TFV: The war in Gaza has affected the stand of many festivals in the Arab region, and it is expected to affect festivals in Europe where polarisation is at its peak, with vocal supporters of both sides of the conflict. Having members from all over the world, how is FIPRESCI following this?

As a federation, we have not announced a stand regarding the current situation. Our communications in the last two months have been functional, dealing with the cancellation of Cairo and Carthage for example, or other change of plans. We are scheduled to meet and discuss this extensively, especially as it is expected to be brought up in different film events, so we have to have a clear stand.

Personally, I am for the rights of all oppressed people worldwide, and of course an immediate non-conditional ceasefire to protect the lives of men, women and children. The situation has radically escalated and cannot be accepted in any humane aspect.

TFV: What do you think of the cancellations of some Arab festivals since October?

Shawky: I am proud of my profession, and I see it has an important role in mobilizing public opinion and declaring positions on current events. That is why I was not supportive of any festival’s decision to cancel their edition in the Arab world. No one asks a doctor, banker, or a shopkeeper not to go to work because of the war. Those who see cinema, discussions, films, and festivals only as sources of entertainment with no role to play in times of crises, unintentionally look down on their work, and may believe that they are practicing a job that is not decent or important. I am lucky that the festival I am working with, El Gouna, is one which will be held.

Since its first edition, El Gouna’s slogan has been “Cinema for humanity”. The festival had to make a stand amid the current events. The stand is shedding light on Palestinian cinema with the Window on Palestine programme and including a panel discussion on Palestinian cinema as well as the impact of film in similar times. This is a commitment that all the festivals were clear and united about, keeping in mind that we are an industry-focused festival, not a politicised festival.

TFV: As part of your work in the CineGouna SpringBoard, how many submissions have you received? And how many were chosen?
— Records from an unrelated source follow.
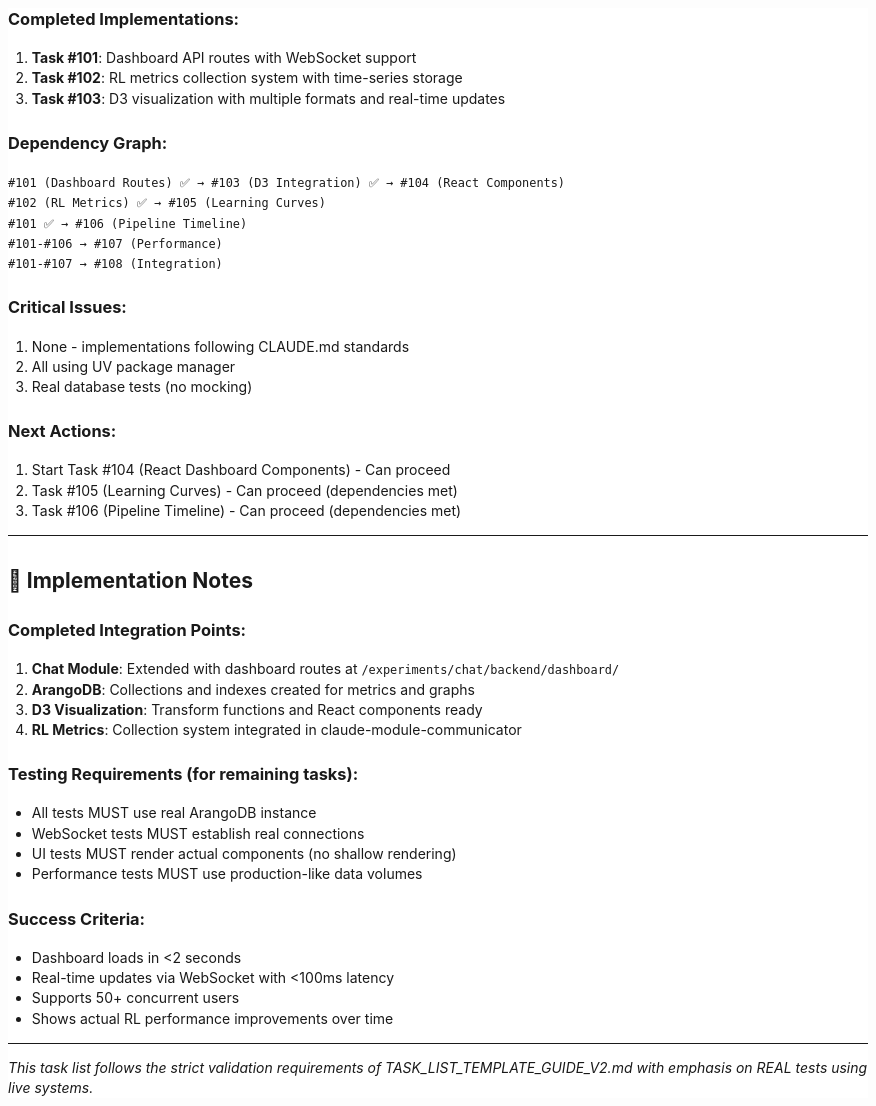 ### Completed Implementations:
1. **Task #101**: Dashboard API routes with WebSocket support
2. **Task #102**: RL metrics collection system with time-series storage
3. **Task #103**: D3 visualization with multiple formats and real-time updates

### Dependency Graph:
```
#101 (Dashboard Routes) ✅ → #103 (D3 Integration) ✅ → #104 (React Components)
#102 (RL Metrics) ✅ → #105 (Learning Curves)
#101 ✅ → #106 (Pipeline Timeline)
#101-#106 → #107 (Performance)
#101-#107 → #108 (Integration)
```

### Critical Issues:
1. None - implementations following CLAUDE.md standards
2. All using UV package manager
3. Real database tests (no mocking)

### Next Actions:
1. Start Task #104 (React Dashboard Components) - Can proceed
2. Task #105 (Learning Curves) - Can proceed (dependencies met)
3. Task #106 (Pipeline Timeline) - Can proceed (dependencies met)

---

## 🚨 Implementation Notes

### Completed Integration Points:
1. **Chat Module**: Extended with dashboard routes at `/experiments/chat/backend/dashboard/`
2. **ArangoDB**: Collections and indexes created for metrics and graphs
3. **D3 Visualization**: Transform functions and React components ready
4. **RL Metrics**: Collection system integrated in claude-module-communicator

### Testing Requirements (for remaining tasks):
- All tests MUST use real ArangoDB instance
- WebSocket tests MUST establish real connections
- UI tests MUST render actual components (no shallow rendering)
- Performance tests MUST use production-like data volumes

### Success Criteria:
- Dashboard loads in <2 seconds
- Real-time updates via WebSocket with <100ms latency
- Supports 50+ concurrent users
- Shows actual RL performance improvements over time

---

*This task list follows the strict validation requirements of TASK_LIST_TEMPLATE_GUIDE_V2.md with emphasis on REAL tests using live systems.*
Shawky: We received more than 160 submissions, either in development or in post production. This is the biggest number of submissions we have received since the establishment of our festival, which implies an increasing amount of Arabic projects being developed. In two stages, 19 projects were chosen, 12 in development and 7 in post production. With the previously planned October edition, the total number of awards was going to surpass $400,000 but now, with changes and the cancellation of some sponsors, the awards will be around $290,000, which will also be the highest in the history of the festival. 

TFV: Now 12 years after the Arab Spring, are you seeing changes in the narratives of the projects presented from the Arab world? Why do you think Middle Eastern films in international festivals are limited to certain genres?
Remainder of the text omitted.